I am not sure how much I want to write in this update about e, but I did want to just get it out there and fill in the details later. Or not.
The shortest of short stories is that there is no spark between us.
Sitting at a bar, after the first full day together, I asked e how he thought it was going. He said he wasn’t sure yet. I was a little more optimistic with some very light play being hot to me (though he touched me like he was handling a mack truck, so that was a big clue, really), and seeing enough potential to keep my mind open. The end of the evening, though, was awkward, disappointing, telling.
He called it on the second day: he was not ‘feeling it’. I would have persevered a little longer to see if there was potential that might have been possible to draw out after all that went before, but he was clearly not attracted to me, so there was nothing there to build on.
There is no fault or blame here, e is charming and sweet and is making a big effort to ensure that I have a good time. We have been hanging out every day and we do get along really well. So at least there’s that.

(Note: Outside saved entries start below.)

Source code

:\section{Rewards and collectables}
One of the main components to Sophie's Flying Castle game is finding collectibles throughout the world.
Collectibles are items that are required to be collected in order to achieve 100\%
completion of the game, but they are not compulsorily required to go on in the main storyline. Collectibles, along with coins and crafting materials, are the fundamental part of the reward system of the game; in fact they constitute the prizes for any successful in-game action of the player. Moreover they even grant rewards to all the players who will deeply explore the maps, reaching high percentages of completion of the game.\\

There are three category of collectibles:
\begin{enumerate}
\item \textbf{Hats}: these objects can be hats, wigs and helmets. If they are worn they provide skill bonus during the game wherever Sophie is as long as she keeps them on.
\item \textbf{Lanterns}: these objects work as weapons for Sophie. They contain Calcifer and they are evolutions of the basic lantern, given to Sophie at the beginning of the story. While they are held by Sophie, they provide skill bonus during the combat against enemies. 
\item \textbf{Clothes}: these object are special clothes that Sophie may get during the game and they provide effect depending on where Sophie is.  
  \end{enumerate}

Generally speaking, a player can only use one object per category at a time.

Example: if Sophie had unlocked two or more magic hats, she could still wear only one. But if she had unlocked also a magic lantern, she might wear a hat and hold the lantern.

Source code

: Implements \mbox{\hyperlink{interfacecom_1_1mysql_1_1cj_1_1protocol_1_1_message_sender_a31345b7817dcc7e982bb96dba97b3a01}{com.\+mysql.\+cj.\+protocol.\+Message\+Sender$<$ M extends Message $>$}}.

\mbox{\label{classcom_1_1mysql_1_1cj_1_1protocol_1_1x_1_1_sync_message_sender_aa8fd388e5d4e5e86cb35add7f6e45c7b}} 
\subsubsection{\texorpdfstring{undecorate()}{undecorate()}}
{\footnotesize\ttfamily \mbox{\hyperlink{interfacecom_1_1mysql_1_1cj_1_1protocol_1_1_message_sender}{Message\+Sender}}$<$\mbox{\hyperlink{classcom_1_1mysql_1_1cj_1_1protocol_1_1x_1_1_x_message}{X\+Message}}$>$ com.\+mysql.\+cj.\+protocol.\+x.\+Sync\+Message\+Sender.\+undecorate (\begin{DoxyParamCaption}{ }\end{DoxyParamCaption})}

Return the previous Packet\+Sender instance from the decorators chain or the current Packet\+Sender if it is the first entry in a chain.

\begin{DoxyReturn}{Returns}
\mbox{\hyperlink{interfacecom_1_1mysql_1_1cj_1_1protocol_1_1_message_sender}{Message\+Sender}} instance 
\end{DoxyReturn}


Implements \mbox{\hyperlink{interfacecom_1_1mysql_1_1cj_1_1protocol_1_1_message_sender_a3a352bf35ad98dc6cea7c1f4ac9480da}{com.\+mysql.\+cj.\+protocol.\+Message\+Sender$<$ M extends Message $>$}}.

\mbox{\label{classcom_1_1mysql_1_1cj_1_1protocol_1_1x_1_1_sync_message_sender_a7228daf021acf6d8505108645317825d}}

As for me, I am a little shaken, deflated, ego-bruised. I hate that I got it wrong (this is the first time, which spoils my perfect record!), and I wished for so many things, which I think, this optimistic and hopeful wishful thinking, was part of the problem that I created for myself.

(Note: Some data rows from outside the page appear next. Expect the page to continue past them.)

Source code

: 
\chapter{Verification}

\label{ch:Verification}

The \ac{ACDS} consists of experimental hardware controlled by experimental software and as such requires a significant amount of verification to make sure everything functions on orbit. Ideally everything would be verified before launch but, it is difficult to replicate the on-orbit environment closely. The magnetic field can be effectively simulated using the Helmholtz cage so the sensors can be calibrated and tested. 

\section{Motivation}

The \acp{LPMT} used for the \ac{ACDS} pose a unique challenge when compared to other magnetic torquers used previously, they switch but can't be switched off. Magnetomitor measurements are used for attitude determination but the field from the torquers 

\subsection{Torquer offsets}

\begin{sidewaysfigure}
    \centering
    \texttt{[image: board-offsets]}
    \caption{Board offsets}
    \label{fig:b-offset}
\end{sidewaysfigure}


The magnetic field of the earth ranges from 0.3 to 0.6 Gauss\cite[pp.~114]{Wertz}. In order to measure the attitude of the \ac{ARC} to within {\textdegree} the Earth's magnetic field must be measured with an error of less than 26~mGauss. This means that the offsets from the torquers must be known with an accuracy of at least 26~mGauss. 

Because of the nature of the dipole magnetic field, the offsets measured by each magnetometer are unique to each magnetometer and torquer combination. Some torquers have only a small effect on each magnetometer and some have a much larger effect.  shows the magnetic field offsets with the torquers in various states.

*sigh* I so wanted a happy ending. Or at least a whole bunch of kissing. Fuck.
Oh I’m so sorry to hear that. And I’m sorry you’ve had to contend with us being a bunch of eager yipping puppies, and scratching at the door in anticipation of your return. It must make posting about it a bit harder.

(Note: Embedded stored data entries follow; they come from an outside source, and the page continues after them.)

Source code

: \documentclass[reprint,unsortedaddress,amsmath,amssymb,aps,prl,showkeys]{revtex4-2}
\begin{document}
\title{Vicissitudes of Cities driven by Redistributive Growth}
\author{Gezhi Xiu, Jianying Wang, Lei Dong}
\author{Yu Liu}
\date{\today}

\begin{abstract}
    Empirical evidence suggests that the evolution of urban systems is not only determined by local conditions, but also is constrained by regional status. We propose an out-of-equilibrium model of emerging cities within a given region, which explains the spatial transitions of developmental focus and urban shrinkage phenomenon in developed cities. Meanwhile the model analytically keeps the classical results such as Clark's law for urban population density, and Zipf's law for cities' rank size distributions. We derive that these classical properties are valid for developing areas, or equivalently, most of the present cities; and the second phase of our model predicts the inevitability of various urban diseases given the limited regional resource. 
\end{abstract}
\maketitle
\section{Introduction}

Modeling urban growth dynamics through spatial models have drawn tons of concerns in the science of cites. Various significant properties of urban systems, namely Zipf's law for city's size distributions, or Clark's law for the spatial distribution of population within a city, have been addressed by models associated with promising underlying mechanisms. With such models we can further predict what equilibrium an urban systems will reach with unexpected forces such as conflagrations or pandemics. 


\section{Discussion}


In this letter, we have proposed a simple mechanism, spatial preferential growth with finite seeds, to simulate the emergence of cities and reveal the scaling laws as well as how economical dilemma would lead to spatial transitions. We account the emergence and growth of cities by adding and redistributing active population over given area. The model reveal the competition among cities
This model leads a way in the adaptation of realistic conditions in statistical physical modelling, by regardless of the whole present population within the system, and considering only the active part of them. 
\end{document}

I’m glad e is at least making you feel welcome, and I hope you have an enjoyable trip away, as much as possible. It sucks when things don’t work out the way we expect, but I think to live in fear of disappointment is worse.
And I’m sorry you’ve had to contend with us being a bunch of eager yipping puppies, and scratching at the door in anticipation of your return. It must make posting about it a bit harder.”
*smile* No no no! I think the public nature of it makes it harder, yes… but that’s nothing new (ref: my last breakup!), but the huge plus side is that I know that most of you are right there with me with the hopeful and wishful thinking, and that’s beyond lovely.
“…I think to live in fear of disappointment is worse.”
*nods wildly* I have to give things a go and it inevitably means taking the hits that could otherwise have been avoided. I hope I never get to the point where I am too scared to make the leap.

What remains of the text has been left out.